As for the NASDAQ, a case could be made for saying that the fact this index is now above the dotcom high shows that the dotcom hype has now be realised.
It is just that there are other records in the world of athletics. The women’s, 100 metres world record was set by Florence Griffith Joyner in 1988, as was the women’s 200-metre world record. The women’s best 400-metre time goes back even further to 1985 – Marita Koch, and the women’s 800 metre to 1983 – held by Jarmila Kratochvilova.
Lean in close, the next bit will be whispered, but not everyone believes that those records of the 1980s were set fairly – there is this suspicion, unproven and this may be wrong, that certain substances may have been used to boost the results. There, said it.
Stock markets cannot be boosted by anabolic steroids, in the past they have been boosted by madness of crowds instead.
But there is a case for arguing that high stock markets can be justified by lower interest rates. The logic runs like this: when analysts value a company, they are meant to estimate future dividends and discount them to give a net current value. So if expectations for future interest rates fall, which they have of late, equity valuations should rise.

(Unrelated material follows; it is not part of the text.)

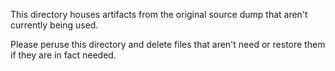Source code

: This directory houses artifacts from the original source dump that aren't currently being used.

Please peruse this directory and delete files that aren't need or restore them if they are in fact needed.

But there are two parts to the equation. One part, expectations of future interest rate has changed to favour stocks. But the other part of the equation, future earnings and dividends, is even more important. The fear is that rates are so low because global demand is too low, which in turn may mean future earnings will be adversely affected, which does not auger well for stock market valuations.
So that’s lot of hurdles that have to be cleared. One of these days a new long jump record will be set. How much further stock markets have to rise depends on the future of interest rates, which surely cannot fall much lower, and earnings.
Maybe the best hope for future earnings and athletic records boils down to the same thing – technology enhancing performance.